§ Entries taken from a collection:
BEGIN

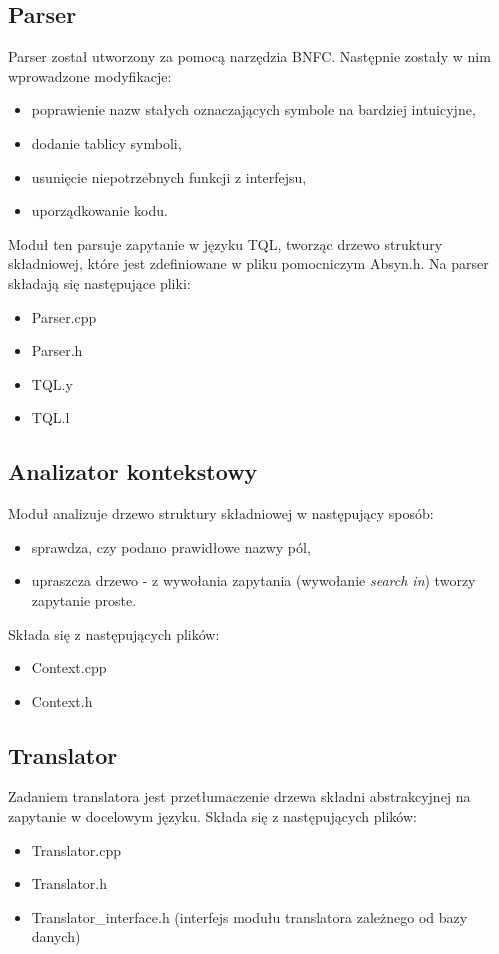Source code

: \subsection{Parser}
Parser został utworzony za pomocą narzędzia BNFC. Następnie zostały w nim wprowadzone modyfikacje:
\begin{itemize}
\item poprawienie nazw stałych oznaczających symbole na bardziej intuicyjne,
\item dodanie tablicy symboli,
\item usunięcie niepotrzebnych funkcji z interfejsu,
\item uporządkowanie kodu.
\end{itemize}
Moduł ten parsuje zapytanie w języku TQL, tworząc drzewo struktury składniowej, które jest zdefiniowane w pliku pomocniczym Absyn.h.
Na parser składają się następujące pliki:
\begin{itemize}
 \item Parser.cpp
 \item Parser.h
 \item TQL.y %
 \item TQL.l %
\end{itemize}

\subsection{Analizator kontekstowy}
Moduł analizuje drzewo struktury składniowej w następujący sposób:
\begin{itemize}
 \item sprawdza, czy podano prawidłowe nazwy pól,  %
\item upraszcza drzewo - z wywołania zapytania (wywołanie \textit{search in}) tworzy zapytanie proste.
\end{itemize}
Składa się z następujących plików:
\begin{itemize}
 \item Context.cpp
 \item Context.h
\end{itemize}

\subsection{Translator}
Zadaniem translatora jest przetłumaczenie drzewa składni abstrakcyjnej na zapytanie w docelowym języku. 
Składa się z następujących plików:
\begin {itemize}
 \item Translator.cpp
 \item Translator.h
 \item Translator\_interface.h (interfejs modułu translatora zależnego od bazy danych)
\end {itemize}

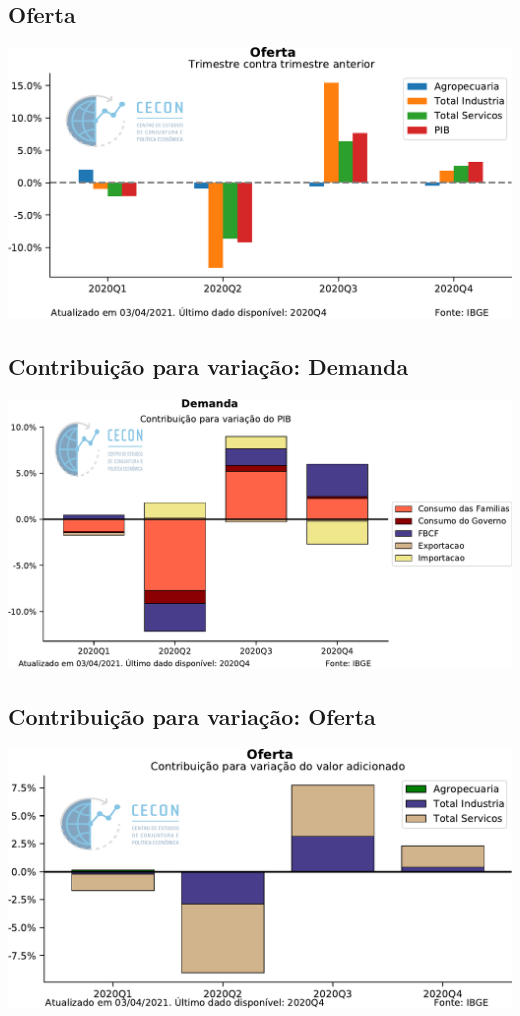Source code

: \documentclass{SelfArx}
\begin{document}
\subsection*{Oferta}
\label{sec:org398a66c}


\begin{center}
\includegraphics[width=.9\linewidth]{./figs/PIB/Oferta.pdf}
\end{center}


\subsection*{Contribuição para variação: Demanda}
\label{sec:orge68239d}

\begin{center}
\includegraphics[width=.9\linewidth]{./figs/PIB/Contrib_Demanda.pdf}
\end{center}

\subsection*{Contribuição para variação: Oferta}
\label{sec:org0e5766f}

\begin{center}
\includegraphics[width=.9\linewidth]{./figs/PIB/Contrib_Oferta.pdf}
\end{center}
\end{document}
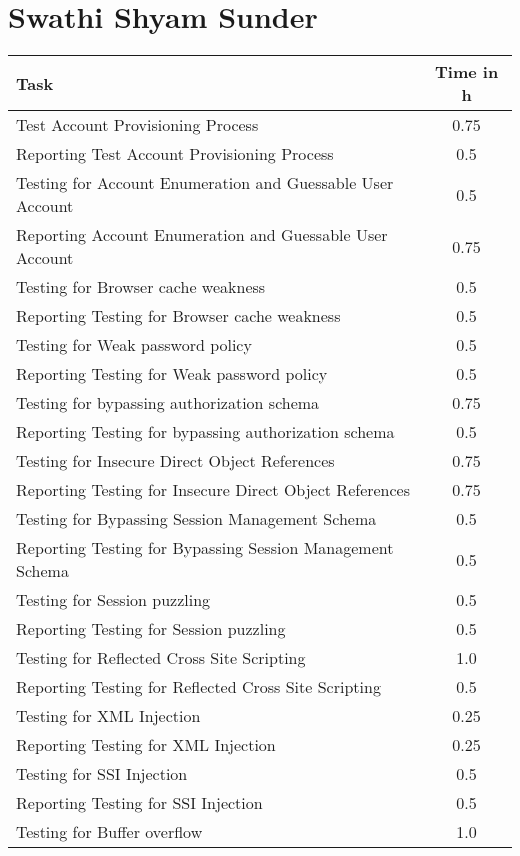 \section{Swathi Shyam Sunder}
\begin{table}[H]
\tiny
\begin{tabular*}{\textwidth}{@{\extracolsep{\fill}} l c@{\extracolsep{0pt}} }
\textbf{Task} & \textbf{Time in h} \\ \hline
Test Account Provisioning Process 		    & 0.75 \\
Reporting Test Account Provisioning Process	& 0.5 \\
Testing for Account Enumeration and Guessable User Account & 0.5 \\
Reporting Account Enumeration and Guessable User Account & 0.75 \\
Testing for Browser cache weakness 			& 0.5 \\
Reporting Testing for Browser cache weakness & 0.5 \\
Testing for Weak password policy 		    & 0.5 \\
Reporting Testing for Weak password policy  & 0.5 \\
Testing for bypassing authorization schema  & 0.75 \\
Reporting Testing for bypassing authorization schema & 0.5 \\
Testing for Insecure Direct Object References & 0.75 \\
Reporting Testing for Insecure Direct Object References & 0.75 \\
Testing for Bypassing Session Management Schema	& 0.5 \\
Reporting Testing for Bypassing Session Management Schema & 0.5 \\
Testing for Session puzzling		        & 0.5 \\
Reporting Testing for Session puzzling		& 0.5 \\
Testing for Reflected Cross Site Scripting	& 1.0 \\
Reporting Testing for Reflected Cross Site Scripting & 0.5 \\
Testing for XML Injection					& 0.25 \\
Reporting Testing for XML Injection 		& 0.25 \\
Testing for SSI Injection					& 0.5 \\
Reporting Testing for SSI Injection 		& 0.5 \\
Testing for Buffer overflow		            & 1.0 \\

\end{tabular*}
\end{table}
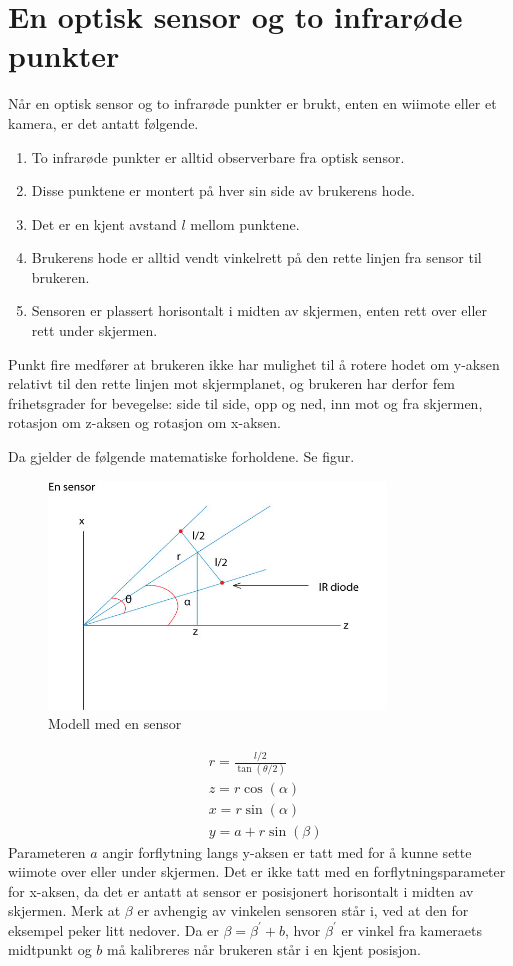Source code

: \documentclass{report}
\begin{document}
\section{En optisk sensor og to infrarøde punkter}
Når en optisk sensor og to infrarøde punkter er brukt, enten en wiimote eller et kamera, er det antatt følgende.
\begin{enumerate}
\item To infrarøde punkter er alltid observerbare fra optisk sensor. 
\item Disse punktene er montert på hver sin side av brukerens hode.
\item Det er en kjent avstand $l$ mellom punktene. 
\item Brukerens hode er alltid vendt vinkelrett på den rette linjen fra sensor til brukeren.
\item Sensoren er plassert horisontalt i midten av skjermen, enten rett over eller rett under skjermen.
\end{enumerate}
Punkt fire medfører at brukeren ikke har mulighet til å rotere hodet om y-aksen relativt til den rette linjen mot skjermplanet, og
brukeren har derfor fem frihetsgrader for bevegelse: side til side, opp og ned, inn mot og fra skjermen, rotasjon om z-aksen og rotasjon om x-aksen.

Da gjelder de følgende matematiske forholdene. Se figur.
	\begin{figure}[h]
	\centering
	\includegraphics[width=0.80\textwidth]{graphics/Figur_en_sensor.jpg}
	\caption{Modell med en sensor}
	\label{fig:En_sensor}
	\end{figure}

\begin{eqnarray}\label{definition}
&r = \frac{l/2}{\tan( \theta/2 )}\\
&z = r \cos( \alpha )\\
&x = r \sin( \alpha )\\
&y = a + r \sin( \beta )
\end{eqnarray}
Parameteren $a$ angir forflytning langs y-aksen er tatt med for å kunne sette wiimote over eller under skjermen.
Det er ikke tatt med en forflytningsparameter for x-aksen, da det er antatt at sensor er posisjonert horisontalt i midten av skjermen.
Merk at $\beta$ er avhengig av vinkelen sensoren står i, ved at den for eksempel peker litt nedover.
Da er $\beta = \beta^\prime + b$, hvor $\beta^\prime$ er vinkel fra kameraets midtpunkt og $b$ må kalibreres når brukeren står i en kjent posisjon.
\end{document}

END

The task calls for all lines in the entries that hold "linjen".

§ Exercise response:
\item Brukerens hode er alltid vendt vinkelrett på den rette linjen fra sensor til brukeren.
Punkt fire medfører at brukeren ikke har mulighet til å rotere hodet om y-aksen relativt til den rette linjen mot skjermplanet, og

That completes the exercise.